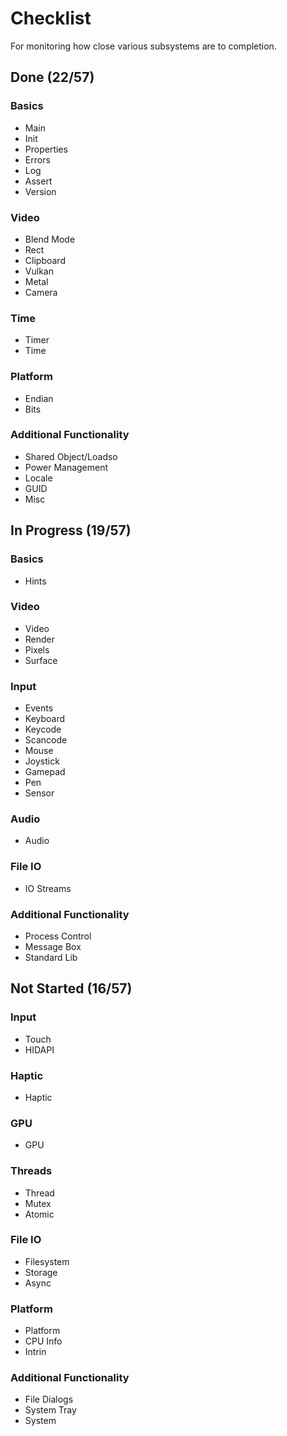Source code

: # Checklist
For monitoring how close various subsystems are to completion.

## Done (22/57)

### Basics
* Main
* Init
* Properties
* Errors
* Log
* Assert
* Version

### Video
* Blend Mode
* Rect
* Clipboard
* Vulkan
* Metal
* Camera

### Time
* Timer
* Time

### Platform
* Endian
* Bits

### Additional Functionality
* Shared Object/Loadso
* Power Management
* Locale
* GUID
* Misc

## In Progress (19/57)

### Basics
* Hints

### Video
* Video
* Render
* Pixels
* Surface

### Input
* Events
* Keyboard
* Keycode
* Scancode
* Mouse
* Joystick
* Gamepad
* Pen
* Sensor

### Audio
* Audio

### File IO
* IO Streams

### Additional Functionality
* Process Control
* Message Box
* Standard Lib

## Not Started (16/57)

### Input
* Touch
* HIDAPI

### Haptic
* Haptic

### GPU
* GPU

### Threads
* Thread
* Mutex
* Atomic

### File IO
* Filesystem
* Storage
* Async

### Platform
* Platform
* CPU Info
* Intrin

### Additional Functionality
* File Dialogs
* System Tray
* System
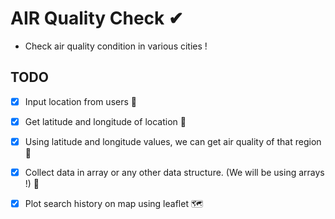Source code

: # AIR Quality Check ✔

- Check air quality condition in various cities !

## TODO
* [x] Input location from users 👤
* [x] Get latitude and longitude of location 🔢
* [x] Using latitude and longitude values, we can get air quality of that region 🌟
* [x] Collect data in array or any other data structure. (We will be using arrays !) 🏪
* [x] Plot search history on map using leaflet 🗺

**Activity**
Write the records out exactly, dropping every image.

**Response to this task**
Source code

: # Checklist
For monitoring how close various subsystems are to completion.

## Done (22/57)

### Basics
* Main
* Init
* Properties
* Errors
* Log
* Assert
* Version

### Video
* Blend Mode
* Rect
* Clipboard
* Vulkan
* Metal
* Camera

### Time
* Timer
* Time

### Platform
* Endian
* Bits

### Additional Functionality
* Shared Object/Loadso
* Power Management
* Locale
* GUID
* Misc

## In Progress (19/57)

### Basics
* Hints

### Video
* Video
* Render
* Pixels
* Surface

### Input
* Events
* Keyboard
* Keycode
* Scancode
* Mouse
* Joystick
* Gamepad
* Pen
* Sensor

### Audio
* Audio

### File IO
* IO Streams

### Additional Functionality
* Process Control
* Message Box
* Standard Lib

## Not Started (16/57)

### Input
* Touch
* HIDAPI

### Haptic
* Haptic

### GPU
* GPU

### Threads
* Thread
* Mutex
* Atomic

### File IO
* Filesystem
* Storage
* Async

### Platform
* Platform
* CPU Info
* Intrin

### Additional Functionality
* File Dialogs
* System Tray
* System
Source code

: # AIR Quality Check ✔

- Check air quality condition in various cities !

## TODO
* [x] Input location from users 👤
* [x] Get latitude and longitude of location 🔢
* [x] Using latitude and longitude values, we can get air quality of that region 🌟
* [x] Collect data in array or any other data structure. (We will be using arrays !) 🏪
* [x] Plot search history on map using leaflet 🗺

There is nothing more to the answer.